Überhaupt kam unsere Gilde so gut wie gar nicht
in Kontakt mit der Partei im Gegensatz zu manch anderer Gruppe, wie zum Beispiel
der Altenburger Maigesellschaft, der man zweimal versucht hat den Maibaum zu
kappen, wovon ein Versuch auch geglückt ist, weil auf diesem keine
Hakenkreuzfahne wehte, sondern lediglich eine hölzerne Nachbildung an der Mitte
des Stammes angebraucht war.
Bild oben rechts: Reichssportkommissar Hans v. Tschammer und Osten
Einschneidende Veränderungen brachte erst der 2. Weltkrieg mit sich. Die ersten Vereinskameraden wechselten ihre Uniform und zogen in fremdes Land, was bei uns natürlich Lücken aufriß. Deshalb wurde auch auf einer Vorstandsversammlung vom 6. Juni 1940 beschlossen, ohne diese Kameraden kein Stiftungsfest zu halten. 1941 kam dann der endgültige Beschluß, bis zum Erliegen der Kämpfe gar kein Fest mehr zu feiern, sondern nur noch ein monatliches Preisschießen zu veranstalten, mit dessen Erlös Weihnachtspäckchen für die befreundeten Frontsoldaten ermöglicht werden sollten. Aber auch den jüngeren Mitgliedern der Gilde sollte dieses Schießen dienlich sein, die so nach dem Motto "Üb´ Aug´ und Hand für´s Vaterland!" am Gewehr geübt wurden. Die letzte Versammlung in Kriegszeiten fand schließlich am 23. April 1941 statt und danach blieb unserem Vereinsführer nur noch, das zwanzigjährige Jubiläum unserer Gilde ganz im Stillen mit einigen Worten in unserem Vereinsbuch zu verewigen:
1921 - 1941
Mitten im Kriege, im Kampfe um Deutschlands Größe und Freiheit, kann
unser Verein auf sein zwanzigjähriges Bestehen zurückblicken. Viel Arbeit ist
in dieser Zeit geleistet worden. Aber gerade durch diese Arbeit und die
Einigkeit und die Kameradschaft, haben wir auch viele fröhliche Stunden und
Tage erlebt.
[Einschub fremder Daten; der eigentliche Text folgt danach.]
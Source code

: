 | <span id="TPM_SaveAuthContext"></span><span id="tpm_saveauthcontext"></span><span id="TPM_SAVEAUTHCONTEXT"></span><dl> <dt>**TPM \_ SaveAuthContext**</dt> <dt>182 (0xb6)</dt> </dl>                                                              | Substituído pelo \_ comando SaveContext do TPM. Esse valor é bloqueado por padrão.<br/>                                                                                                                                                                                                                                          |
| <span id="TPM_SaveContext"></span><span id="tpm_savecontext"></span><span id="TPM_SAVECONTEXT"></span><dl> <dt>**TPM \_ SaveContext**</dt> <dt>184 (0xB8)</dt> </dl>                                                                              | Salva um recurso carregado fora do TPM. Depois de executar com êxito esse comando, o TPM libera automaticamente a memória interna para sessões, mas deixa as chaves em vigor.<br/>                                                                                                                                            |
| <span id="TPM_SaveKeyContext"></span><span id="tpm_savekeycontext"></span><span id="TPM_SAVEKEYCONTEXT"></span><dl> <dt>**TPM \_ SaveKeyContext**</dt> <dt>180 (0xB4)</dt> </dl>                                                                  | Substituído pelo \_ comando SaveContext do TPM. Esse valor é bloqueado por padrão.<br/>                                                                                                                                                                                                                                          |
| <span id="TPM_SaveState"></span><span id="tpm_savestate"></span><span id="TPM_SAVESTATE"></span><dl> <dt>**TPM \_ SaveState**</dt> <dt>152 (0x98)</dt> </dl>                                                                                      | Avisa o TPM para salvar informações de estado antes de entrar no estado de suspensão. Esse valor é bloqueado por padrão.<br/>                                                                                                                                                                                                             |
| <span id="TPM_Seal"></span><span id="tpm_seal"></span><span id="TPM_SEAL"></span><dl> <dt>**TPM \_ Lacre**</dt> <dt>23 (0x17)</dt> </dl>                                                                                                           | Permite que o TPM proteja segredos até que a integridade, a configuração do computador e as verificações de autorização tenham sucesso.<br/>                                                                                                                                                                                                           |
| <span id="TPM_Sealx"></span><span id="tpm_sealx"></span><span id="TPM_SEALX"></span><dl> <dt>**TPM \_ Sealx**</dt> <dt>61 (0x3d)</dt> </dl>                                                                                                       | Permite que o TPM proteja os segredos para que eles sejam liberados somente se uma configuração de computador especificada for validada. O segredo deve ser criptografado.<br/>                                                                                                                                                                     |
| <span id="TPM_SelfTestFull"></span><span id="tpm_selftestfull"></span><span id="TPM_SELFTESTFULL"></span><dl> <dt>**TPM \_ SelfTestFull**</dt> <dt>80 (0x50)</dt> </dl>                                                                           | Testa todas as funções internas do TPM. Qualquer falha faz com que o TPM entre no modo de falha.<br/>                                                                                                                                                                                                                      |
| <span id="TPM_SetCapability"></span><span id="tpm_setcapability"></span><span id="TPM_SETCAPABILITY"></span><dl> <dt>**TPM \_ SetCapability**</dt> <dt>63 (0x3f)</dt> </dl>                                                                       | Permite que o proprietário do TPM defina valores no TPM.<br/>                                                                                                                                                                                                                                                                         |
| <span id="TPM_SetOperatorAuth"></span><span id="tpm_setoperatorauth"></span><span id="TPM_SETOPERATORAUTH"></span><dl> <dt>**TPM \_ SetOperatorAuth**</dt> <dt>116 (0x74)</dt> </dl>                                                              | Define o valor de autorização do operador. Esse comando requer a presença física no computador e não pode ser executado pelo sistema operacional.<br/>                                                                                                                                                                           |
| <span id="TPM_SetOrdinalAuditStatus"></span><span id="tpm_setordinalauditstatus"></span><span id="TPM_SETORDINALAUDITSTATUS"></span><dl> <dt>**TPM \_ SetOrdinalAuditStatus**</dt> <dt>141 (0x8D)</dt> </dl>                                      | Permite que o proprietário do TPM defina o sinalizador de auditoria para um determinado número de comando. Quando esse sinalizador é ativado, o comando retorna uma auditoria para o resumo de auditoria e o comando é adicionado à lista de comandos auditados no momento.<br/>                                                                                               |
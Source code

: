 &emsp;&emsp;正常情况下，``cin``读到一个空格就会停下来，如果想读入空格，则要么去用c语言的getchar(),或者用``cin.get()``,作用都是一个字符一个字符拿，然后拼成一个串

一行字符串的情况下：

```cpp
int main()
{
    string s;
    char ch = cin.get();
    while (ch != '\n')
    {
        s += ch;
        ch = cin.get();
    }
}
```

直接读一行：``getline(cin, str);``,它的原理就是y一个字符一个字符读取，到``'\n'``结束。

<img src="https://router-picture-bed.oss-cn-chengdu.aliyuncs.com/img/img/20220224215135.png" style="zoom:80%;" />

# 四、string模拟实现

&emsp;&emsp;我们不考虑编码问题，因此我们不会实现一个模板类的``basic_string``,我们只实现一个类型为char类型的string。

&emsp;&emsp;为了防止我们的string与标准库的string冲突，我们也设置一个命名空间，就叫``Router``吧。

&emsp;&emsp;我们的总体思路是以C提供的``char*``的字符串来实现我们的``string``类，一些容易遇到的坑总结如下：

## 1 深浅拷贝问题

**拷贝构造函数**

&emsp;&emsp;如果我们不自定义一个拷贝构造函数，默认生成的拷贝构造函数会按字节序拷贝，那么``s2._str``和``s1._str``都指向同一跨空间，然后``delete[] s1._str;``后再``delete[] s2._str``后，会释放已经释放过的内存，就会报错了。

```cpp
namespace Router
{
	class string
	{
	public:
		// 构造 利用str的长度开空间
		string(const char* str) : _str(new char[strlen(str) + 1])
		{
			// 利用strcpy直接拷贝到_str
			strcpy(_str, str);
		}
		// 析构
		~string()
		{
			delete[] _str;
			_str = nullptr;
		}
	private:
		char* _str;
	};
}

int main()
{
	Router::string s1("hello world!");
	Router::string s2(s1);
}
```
Ich erinnere an unsere schönen Stiftungsfeste, an der Alt und Jung
teilnahmen. Wo bis zum frühen Morgen die Fröhlichkeit herrschte. Ich erinnere
an die siebzehn Schützenkönige, die mit majestätischem Stolz ihres Amtes als
Schützenkönig ein ganzes Jahr herrschten, bis sie von einem neuen Könige
abgelöst wurden. Ich erinnere an die Besuche anderer befreundeter Vereine und
ihrer Feste. Wie mancher Preis und wie mancher Vogel ist dann von unseren
Schützen zur Strecke gebraucht worden. Die meisten dieser Teilnehmer zogen wohl
vor einbrechender Dunkelheit mit ihrer Fahne nach Hause, aber auch manch einer
ist erst am nächsten Morgen in nicht ganz natürlichem Zustande in seinem
Heimathafen gelandet. Aber dieser ist ja ein natürlicher Vorgang. Ein Sieg muß
gefeiert werden. Dann muß ich noch erwähnen, daß wir auch dem Schutzpatron
unserer Gilde jedes Jahr gedacht haben, Sankt Hubertus. An diesem Jahrestage
kommen alle Mitglieder in unserem Vereinslokale in einer Generalversammlung
zusammen. Es war dann zunächst Kassen- und Berichtslage. Nachdem dieses nach
voller Zufriedenheit aller Mitglieder geschehen war, und jeder sich sonst noch
alles vom Herzen geredet, ging man zum gemütlichen Teil über. Wie dieser im
manchem Jahr ausfiel, kann sich wohl jeder Teilnehmer heute noch gut vorstellen.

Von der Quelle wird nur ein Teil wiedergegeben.